Items listed in a dataset:
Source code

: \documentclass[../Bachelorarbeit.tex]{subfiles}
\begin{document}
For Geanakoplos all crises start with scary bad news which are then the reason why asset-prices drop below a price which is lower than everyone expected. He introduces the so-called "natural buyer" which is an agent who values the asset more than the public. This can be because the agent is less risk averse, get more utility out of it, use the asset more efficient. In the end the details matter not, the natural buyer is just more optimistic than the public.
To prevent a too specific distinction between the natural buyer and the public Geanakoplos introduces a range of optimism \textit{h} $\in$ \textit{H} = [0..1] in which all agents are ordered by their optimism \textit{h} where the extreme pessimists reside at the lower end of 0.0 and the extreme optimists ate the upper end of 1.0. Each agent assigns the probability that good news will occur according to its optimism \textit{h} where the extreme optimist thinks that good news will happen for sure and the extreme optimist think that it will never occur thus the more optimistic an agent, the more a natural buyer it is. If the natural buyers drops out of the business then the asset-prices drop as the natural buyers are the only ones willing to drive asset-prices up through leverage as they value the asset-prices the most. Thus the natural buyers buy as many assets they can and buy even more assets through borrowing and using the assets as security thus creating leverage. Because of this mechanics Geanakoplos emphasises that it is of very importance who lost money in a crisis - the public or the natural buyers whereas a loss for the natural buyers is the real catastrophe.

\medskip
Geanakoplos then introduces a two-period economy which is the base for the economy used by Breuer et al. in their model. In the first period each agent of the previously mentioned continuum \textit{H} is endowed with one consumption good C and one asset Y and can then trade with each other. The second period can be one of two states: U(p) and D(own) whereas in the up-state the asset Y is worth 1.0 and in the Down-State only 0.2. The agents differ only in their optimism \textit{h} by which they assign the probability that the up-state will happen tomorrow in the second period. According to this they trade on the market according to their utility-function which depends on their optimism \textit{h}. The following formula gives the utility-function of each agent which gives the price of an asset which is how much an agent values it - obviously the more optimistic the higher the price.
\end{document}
==
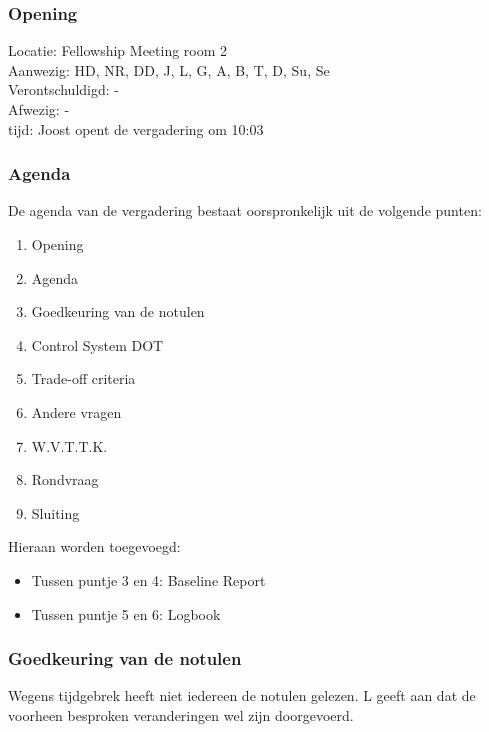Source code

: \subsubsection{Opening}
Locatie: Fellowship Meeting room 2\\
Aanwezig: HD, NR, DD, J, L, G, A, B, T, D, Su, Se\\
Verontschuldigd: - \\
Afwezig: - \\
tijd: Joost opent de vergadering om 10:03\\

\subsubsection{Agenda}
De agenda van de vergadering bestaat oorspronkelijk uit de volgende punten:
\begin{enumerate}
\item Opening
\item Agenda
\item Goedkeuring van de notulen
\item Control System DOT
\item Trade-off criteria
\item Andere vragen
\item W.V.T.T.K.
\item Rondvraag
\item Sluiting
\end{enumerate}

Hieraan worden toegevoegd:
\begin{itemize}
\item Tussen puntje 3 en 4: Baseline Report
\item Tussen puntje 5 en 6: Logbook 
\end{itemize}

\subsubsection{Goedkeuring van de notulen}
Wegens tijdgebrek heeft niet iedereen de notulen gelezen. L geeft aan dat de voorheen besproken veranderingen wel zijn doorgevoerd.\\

> **Task item**
Each line above that contains the word "subsubsection" should be copied.

> **Response**
: \subsubsection{Opening}
\subsubsection{Agenda}
\subsubsection{Goedkeuring van de notulen}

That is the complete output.